An exhibit in New York City showcases the make-do ingenuity of city life in India.
A chandelier made from used plastic bottles; a homemade smokeless stove; a canopy made from old oil tins; a truck assembled from spare parts, water pump engines and wooden carts. These are all examples of people making do, using skill and ingenuity to make their lives better, in spite of meager resources.
This innovative spirit is showcased at an exhibition at the Center for Architecture in New York City. Titled “Jugaad Urbanism: Resourceful Strategies for Indian Cities,” it focuses on designs by the people of New Delhi, Mumbai, Ahmedabad and Pune and brings a new perspective to designing for life in cities.

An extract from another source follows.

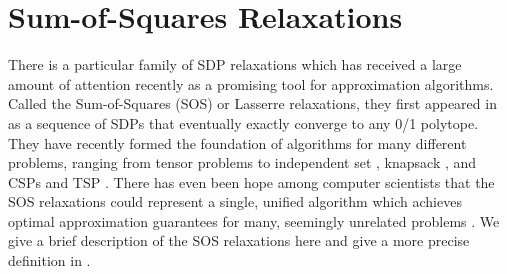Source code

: 
\section{Sum-of-Squares Relaxations}
There is a particular family of SDP relaxations which has received a large amount of attention recently as a promising tool for approximation algorithms. Called the Sum-of-Squares (SOS) or Lasserre relaxations, they first appeared in \cite{Parr00,Las01} as a sequence of SDPs that eventually exactly converge to any 0/1 polytope. They have recently formed the foundation of algorithms for many different problems, ranging from tensor problems \cite{TS15,BKS15,HSS15,PS17} to independent set \cite{CS08}, knapsack \cite{KMN10}, and \textsc{CSP}s and \textsc{TSP} \cite{RT12,LRST14}. There has even been hope among computer scientists that the SOS relaxations could represent a single, unified algorithm which achieves optimal approximation guarantees for many, seemingly unrelated problems \cite{BS14}. We give a brief description of the SOS relaxations here and give a more precise definition in .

The Center for Architecture “wanted to do something on India and we decided we wanted to represent the fast-changing Indian city in some manner,” says exhibit curator Kanu Agrawal. “At the same time, we wanted to make the exhibition palpable, something that visitors could experience…without being lost in large master plan proposals.”
The term jugaad, says Agrawal, “means different things to different people, but we used it to refer to a clever, innovative fix.” Various jugaad activities help in shaping the urban realm—they can range from everyday domestic rituals to master plans which affect the whole community.
The exhibition features products, prototypes, models, videos, photographs and drawings. It juxtaposes homemade solutions with ones made by artists, designers and NGOs, showing how the two respond to a resource-constrained environment and can build off of one another to improve city life.
“In the show, I wanted to see how the creativity of citizens is translated by designers, architects, engineers, planners, governmental and non-governmental entities into inventive strategies for sustainable urban growth,” says Agrawal.
On through May 21, the exhibit is organized by resource: land, water, energy and transportation. The land section includes a housing strategy for Pune, a community center planned for a slum resettlement in New Delhi and a study of chawls in Mumbai.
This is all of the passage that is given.